5 Tips for a Successful Christmas Eve Service
When planning for a Christmas Eve service, here are 5 tips to make sure it’s simple instead of complex and engaging for both church members and guests.
- Something Old & Something New
While it’s super fun to do that latest modern revamp of your favorite Christmas song that includes wild vocal acrobatics and a sizzling synth lead, and I’m not saying you shouldn’t, but pause for a moment… and remember to keep some of the traditions involved in this season of traditions. Respecting song choices, that includes keeping the traditional melody lines and the traditional verses.
You don’t have to make excuses for archaic lyrics and you don’t have to change them; they are nostalgia from another time and we all understand that. Just include them as they are; don’t change the melody line of the song or the timing of the melody line. Make it easy for people to sing along, even if you are playing to a catchy new musical arrangement.
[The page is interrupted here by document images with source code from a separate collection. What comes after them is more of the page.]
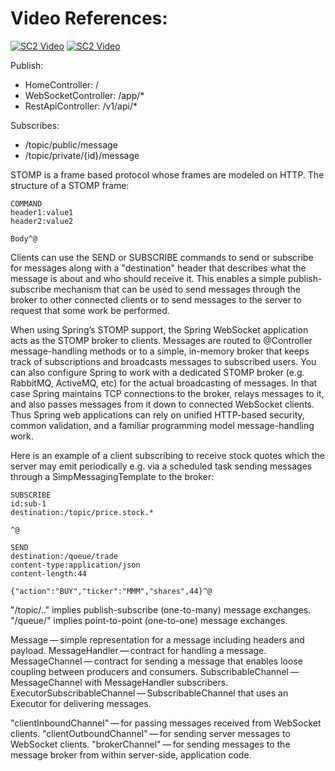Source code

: # Video References:
[![SC2 Video](https://img.youtube.com/vi/o_IjEDAuo8Y/0.jpg)](https://www.youtube.com/watch?v=o_IjEDAuo8Y&t=538s)
[![SC2 Video](https://img.youtube.com/vi/XY5CUuE6VOk/0.jpg)](https://www.youtube.com/watch?v=XY5CUuE6VOk&list=PLXy8DQl3058PNFvxOgb5k52Det1DGLWBW)


Publish:
- HomeController: /
- WebSocketController: /app/*
- RestApiController:  /v1/api/*

Subscribes:
- /topic/public/message
- /topic/private/{id}/message

STOMP is a frame based protocol whose frames are modeled on HTTP. The structure of a STOMP frame:

```
COMMAND
header1:value1
header2:value2

Body^@
```

Clients can use the SEND or SUBSCRIBE commands to send or subscribe for messages along with a "destination" header that describes what the message is about and who should receive it. This enables a simple publish-subscribe mechanism that can be used to send messages through the broker to other connected clients or to send messages to the server to request that some work be performed.

When using Spring’s STOMP support, the Spring WebSocket application acts as the STOMP broker to clients. Messages are routed to @Controller message-handling methods or to a simple, in-memory broker that keeps track of subscriptions and broadcasts messages to subscribed users. You can also configure Spring to work with a dedicated STOMP broker (e.g. RabbitMQ, ActiveMQ, etc) for the actual broadcasting of messages. In that case Spring maintains TCP connections to the broker, relays messages to it, and also passes messages from it down to connected WebSocket clients. Thus Spring web applications can rely on unified HTTP-based security, common validation, and a familiar programming model message-handling work.

Here is an example of a client subscribing to receive stock quotes which the server may emit periodically e.g. via a scheduled task sending messages through a SimpMessagingTemplate to the broker:

```
SUBSCRIBE
id:sub-1
destination:/topic/price.stock.*

^@
```

```
SEND
destination:/queue/trade
content-type:application/json
content-length:44

{"action":"BUY","ticker":"MMM","shares",44}^@
```

"/topic/.." implies publish-subscribe (one-to-many) message exchanges.
"/queue/" implies point-to-point (one-to-one) message exchanges.

Message — simple representation for a message including headers and payload.
MessageHandler — contract for handling a message.
MessageChannel — contract for sending a message that enables loose coupling between producers and consumers.
SubscribableChannel — MessageChannel with MessageHandler subscribers.
ExecutorSubscribableChannel — SubscribableChannel that uses an Executor for delivering messages.

"clientInboundChannel" — for passing messages received from WebSocket clients.
"clientOutboundChannel" — for sending server messages to WebSocket clients.
"brokerChannel" — for sending messages to the message broker from within server-side, application code.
Mashups are always a fun way to bridge the gap between traditional Christmas songs and the modern worship songs we do throughout the year, and bridge the gap between our guests and our regular church members. Many worship artists such as Paul Baloche, Chris Tomlin and Lincoln Brewster have produced Christmas albums including such mashup songs, and I highly recommend coming up with some arrangements yourselves! At our church we added the chorus of “This Is Amazing Grace” to “O Come All Ye Faithful” in a joyous upbeat medley, and the people engage with it passionately.
- Make Fun Choices
There are SO MANY Christmas songs that are wonderful songs of adoration, praise & worship, describing elements of Advent and the Nativity in a descriptive, horizontal storytelling manner, just as a beloved old hymn describes the attributes of Christ and the Cross, and some carols do indeed go vertical. These are great choices to include in our gathered worship as we remember what the Father did for us in sending Jesus to be our Wonderful Counselor, Mighty God, Prince of Peace, Emmanuel, God With Us. Just because it’s a Christmas carol doesn’t mean it’s not also a worship song, ascribing worth to the King of Kings born in a manger.
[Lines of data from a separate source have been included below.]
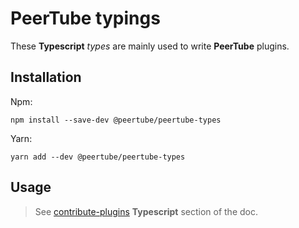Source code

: # PeerTube typings

These **Typescript** *types* are mainly used to write **PeerTube** plugins.

## Installation

Npm:
```
npm install --save-dev @peertube/peertube-types
```

Yarn:
```
yarn add --dev @peertube/peertube-types
```

## Usage

> See [contribute-plugins](https://docs.joinpeertube.org/contribute/plugins#typescript) **Typescript** section of the doc.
- Do Some Songs Ahead of Christmas Eve
Repetition breeds familiarity, and familiarity breeds confidence, both for your worship ministry team and for the church you are leading in song! Sing some songs repeatedly throughout the season, from weekend to weekend in your main services; ask your children’s ministry to teach a specific one to the kids each week so they can sing along on Christmas Eve (more on that down below). Doing some songs a bunch of times helps build enthusiasm and engagement throughout the season.
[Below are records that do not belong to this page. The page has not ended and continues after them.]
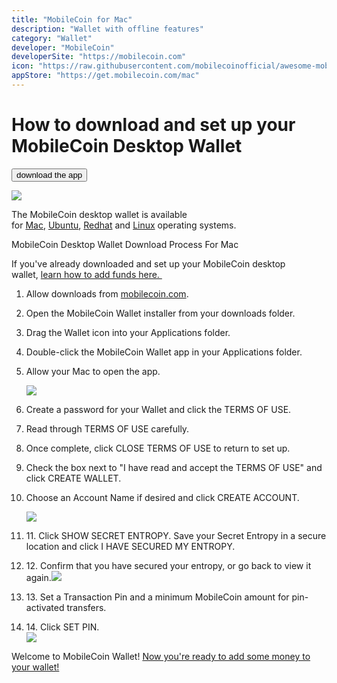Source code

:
 ```yaml
---
title: "MobileCoin for Mac"
description: "Wallet with offline features"
category: "Wallet"
developer: "MobileCoin"
developerSite: "https://mobilecoin.com"
icon: "https://raw.githubusercontent.com/mobilecoinofficial/awesome-mobilecoin/main/directory/0030_Desktop_Wallet/osx2.svg"
appStore: "https://get.mobilecoin.com/mac"
---
```

How to download and set up your MobileCoin Desktop Wallet
=========================================================

<div className="text-center"><Button href={getDownload()} color="blue">download the app</Button></div>

![](https://mobilecoinwp.wpengine.com/wp-content/uploads/2021/10/MobileCoin_Wallet_DesktopDownloadProcess_07-1-e1635381496489.png)

The MobileCoin desktop wallet is available for [Mac](https://get.mobilecoin.com/mac), [Ubuntu](https://get.mobilecoin.com/ubuntu), [Redhat](https://get.mobilecoin.com/redhat) and [Linux](https://get.mobilecoin.com/linux) operating systems.

MobileCoin Desktop Wallet Download Process For Mac

If you've already downloaded and set up your MobileCoin desktop wallet, [learn how to add funds here. ](https://mobilecoin.com/news/how-to-buy-mob-in-the-us)

1.  Allow downloads from [mobilecoin.com](http://mobilecoin.com/).
2.  Open the MobileCoin Wallet installer from your downloads folder.
3.  Drag the Wallet icon into your Applications folder.
4.  Double-click the MobileCoin Wallet app in your Applications folder.
5.  Allow your Mac to open the app.

    ![](https://mobilecoinwp.wpengine.com/wp-content/uploads/2021/10/MobileCoin_Wallet_DesktopDownloadProcess_07-1-859x1024.png)
6.  Create a password for your Wallet and click the TERMS OF USE.
7.  Read through TERMS OF USE carefully.
8.  Once complete, click CLOSE TERMS OF USE to return to set up.
9.  Check the box next to "I have read and accept the TERMS OF USE" and click CREATE WALLET.
10. Choose an Account Name if desired and click CREATE ACCOUNT.

    ![](https://mobilecoinwp.wpengine.com/wp-content/uploads/2021/10/MobileCoin_Wallet_DesktopDownloadProcess_11-849x1024.png)
11. 11\. Click SHOW SECRET ENTROPY. Save your Secret Entropy in a secure location and click I HAVE SECURED MY ENTROPY.
12. 12\. Confirm that you have secured your entropy, or go back to view it again.![](https://mobilecoinwp.wpengine.com/wp-content/uploads/2021/10/MobileCoin_Wallet_DesktopDownloadProcess_13-853x1024.png) 
13. 13\. Set a Transaction Pin and a minimum MobileCoin amount for pin-activated transfers.
14. 14\. Click SET PIN.\
    ![](https://mobilecoinwp.wpengine.com/wp-content/uploads/2021/10/MobileCoin_Wallet_DesktopDownloadProcess_14-853x1024.png)

Welcome to MobileCoin Wallet! [Now you're ready to add some money to your wallet!](https://mobilecoin.com/news/how-to-buy-mob-in-the-us)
- Keep Some Songs Just for Christmas Eve
There are some songs that are poignantly special, and they’re worth saving for the best moments. Away In A Manger as a simple sweet lullaby can be a beautiful prelude to a quiet time of Scripture read aloud or communion; Silent Night & O Holy Night are powerfully intimate when done as a candlelight closing element on Christmas Eve.
- Make It Inclusive
Doesn’t matter whether you’re going for a simple, scaled down service with just an acoustic guitar or a piano, or a giant showy production with a full orchestra, choir, and flying angels, whatever you do: make it something that people are included in as participants, not just spectators. Bring something to the plate for everyone: your regular church members, your twice-a-year folks, your elder saints, your little kids, and those who may have never been inside a church service before. Maybe include a moment in the service where you invite the kids to come up on the platform and join the team in singing! Maybe even plan ahead a little, by making sure you have room for them on the stage, and by doing that one song you asked the children’s ministry to teach them so they sing it with joy and confidence. By making room for the inn for all who come to your service, you will be showing how Jesus makes room at the table for them to taste and see that the Lord is good.